Friday 7 February 2014

Gagosian not off the hook

The New York state Supreme Court in Manhattan has ruled that Larry Gagosian and Gagosian Gallery Inc. must continue to defend a fraud claim brought by Ronald Perelman.

By way of background, in September 2012, Perelman, an American businessman with a mere net worth of around US$14.1 billion, sued Gagosian Gallery Inc. and its founder and owner, Larry Gagosian alleging that they had "concealed material information from [Perelman] and used their dominant position in the contemporary art world to manipulate the price of a certain artwork in transactions with [Perelman] in gross violation of the fiduciary duties owed to [Perelman]."

Perelman brought claims for breach of contract, breach of fiduciary duty, fraud, breach of the covenant of good faith and fair dealing, unjust enrichment and deceptive business practices.

On the same day Gagosian sued Perelman, accusing him of reneging on an agreement to buy two works of art. In October 2012, however, the Gagosian parties dropped their suit and subsequently filed a motion to dismiss all of Perelman’s claims.

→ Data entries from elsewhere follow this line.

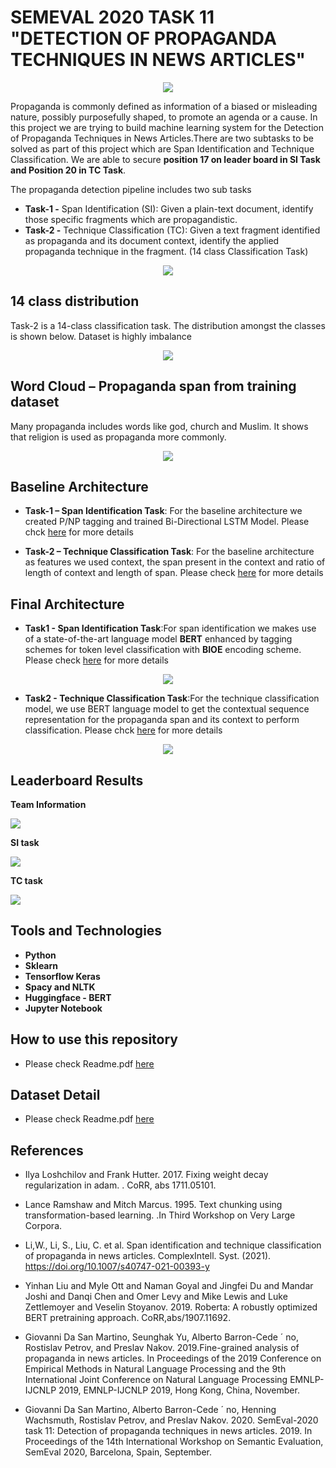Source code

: # **SEMEVAL 2020 TASK 11 "DETECTION OF PROPAGANDA TECHNIQUES IN NEWS ARTICLES"**

<p align="center">
<img src="images/Capture4.JPG">
</p>

Propaganda is commonly defined as information of a biased or misleading nature, possibly purposefully shaped, to promote an agenda or a cause. In this project we are trying to build machine learning system for the Detection of Propaganda Techniques in News Articles.There are two subtasks to be solved as part of this project which are Span Identification and Technique Classification. We are able to secure **position 17 on leader board in SI Task and Position 20 in TC Task**.

The propaganda detection pipeline includes two sub tasks
* **Task-1 -** Span Identification (SI): Given a plain-text document, identify those specific fragments which are propagandistic. 
* **Task-2 -** Technique Classification (TC): Given a text fragment identified as propaganda and its document context, identify the applied propaganda technique in the fragment. (14 class Classification Task)

<p align="center">
<img src="images/Capture3.JPG">
</p>

## 14 class distribution
Task-2 is a 14-class classification task. The distribution amongst the classes is shown below. Dataset is highly imbalance
<p align="center">
<img src="images/Capture2.JPG">
</p>


## Word Cloud – Propaganda span from training dataset 
Many propaganda includes words like god, church and Muslim. It shows that religion is used as propaganda more commonly.

<p align="center">
<img src="images/Capture1.JPG">
</p>


## Baseline Architecture
* **Task-1 – Span Identification Task**: For the baseline architecture we created P/NP tagging and trained Bi-Directional LSTM Model.
Please chck [here](https://github.com/AkashSDE/PropagandaDetectionNLP/blob/8118c828119f881261f4d6387b81c869158ae7a8/Baseline_Architecture/Baseline%20Architecture.pdf) for more details

* **Task-2 – Technique Classification Task**: For the baseline architecture as features we used context, the span present in the context and ratio of length of context and length of span.
Please check [here](https://github.com/AkashSDE/PropagandaDetectionNLP/blob/8118c828119f881261f4d6387b81c869158ae7a8/Baseline_Architecture/Baseline%20Architecture.pdf) for more details

## Final Architecture
* **Task1 - Span Identification Task**:For span identification we makes use of a state-of-the-art language model **BERT** enhanced by tagging schemes for token level classification with **BIOE** encoding scheme.
Please check [here](https://github.com/AkashSDE/PropagandaDetectionNLP/blob/8118c828119f881261f4d6387b81c869158ae7a8/Final_Architecture/Final_Report.pdf) for more details

<p align="center">
<img src="images/Picture1.jpg">
</p>

* **Task2 - Technique Classification Task**:For the technique classification model, we use BERT language model to get the contextual sequence representation for the propaganda span and its context to perform classification.
Please chck [here](https://github.com/AkashSDE/PropagandaDetectionNLP/blob/8118c828119f881261f4d6387b81c869158ae7a8/Final_Architecture/Final_Report.pdf) for more details

<p align="center">
<img src="images/Picture2.jpg">
</p>


## Leaderboard Results

**Team Information**
<p align="left">
<img src="images/Capture10.JPG">
</p>

**SI task**
<p align="left">
<img src="images/Capture8.JPG">
</p>

**TC task**
<p align="left">
<img src="images/Capture9.JPG">
</p>


## Tools and Technologies
* **Python**
* **Sklearn**
* **Tensorflow Keras**
* **Spacy and NLTK** 
* **Huggingface - BERT**
* **Jupyter Notebook**

## How to use this repository
* Please check Readme.pdf [here](https://github.com/AkashSDE/PropagandaDetectionNLP/blob/8118c828119f881261f4d6387b81c869158ae7a8/codebase/README.md)

## Dataset Detail
* Please check Readme.pdf [here](https://github.com/AkashSDE/PropagandaDetectionNLP/blob/8118c828119f881261f4d6387b81c869158ae7a8/Dataset/README.md)

## References
* Ilya Loshchilov and Frank Hutter. 2017. Fixing weight decay regularization in adam. . CoRR, abs 1711.05101.

* Lance Ramshaw and Mitch Marcus. 1995. Text chunking using transformation-based learning. .In Third Workshop on Very Large Corpora.

* Li,W., Li, S., Liu, C. et al. Span identification and technique classification of propaganda in news articles. ComplexIntell. Syst. (2021). https://doi.org/10.1007/s40747-021-00393-y

* Yinhan Liu and Myle Ott and Naman Goyal and Jingfei Du and Mandar Joshi and Danqi Chen and Omer Levy and Mike Lewis and Luke Zettlemoyer and Veselin Stoyanov. 2019. Roberta: A robustly optimized BERT pretraining approach. CoRR,abs/1907.11692.

* Giovanni Da San Martino, Seunghak Yu, Alberto Barron-Cede ´ no, Rostislav Petrov, and Preslav Nakov. 2019.Fine-grained analysis of propaganda in news articles. In Proceedings of the 2019 Conference on Empirical Methods in Natural Language Processing and the 9th International Joint Conference on Natural Language Processing EMNLP-IJCNLP 2019, EMNLP-IJCNLP 2019, Hong Kong, China, November.

* Giovanni Da San Martino, Alberto Barron-Cede ´ no, Henning Wachsmuth, Rostislav Petrov, and Preslav Nakov. 2020. SemEval-2020 task 11: Detection of propaganda techniques in news articles. 2019. In Proceedings of the 14th International Workshop on Semantic Evaluation, SemEval 2020, Barcelona, Spain, September.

Unfortunately for Gagosian, while New York State Supreme Justice Barbara Kapnick dismissed the majority of the charges (in her decision of 31 January 2104), she ruled that the fraud claim may stand.

Businessweek reports:
The judge said that while the plaintiffs, Perelman’s MAFG Art Fund and MacAndrews & Forbes Group LLC, are “experienced and sophisticated” business investors, the allegation that Gagosian and his gallery had “superior and unique” knowledge of the art world is enough for the fraud claim to survive.  
“Plaintiffs allege that Gagosian has enormous power to influence, and even set, the markets for the artists he represents because of his impressive roster of artists and his access to and knowledge of the largest private art collections in the world,” Kapnick wrote. “Even though the plaintiffs are sophisticated art collectors and investors, the court cannot say, as a matter of law, that plaintiffs’ alleged reliance on defendants’ representations regarding the art market and intrinsic value of particular works of art was per se unreasonable or unjustified.”
The full decision can be found here.

Gagosian has 30 days (from 31 January) to file and serve an Answer to the fraud claim.

Perhaps most interesting is the power and influence that one individual is said to wield in the art world - and the other scary insights into the art world that the case provides. Details can be found in the initial complaint and amended complaint.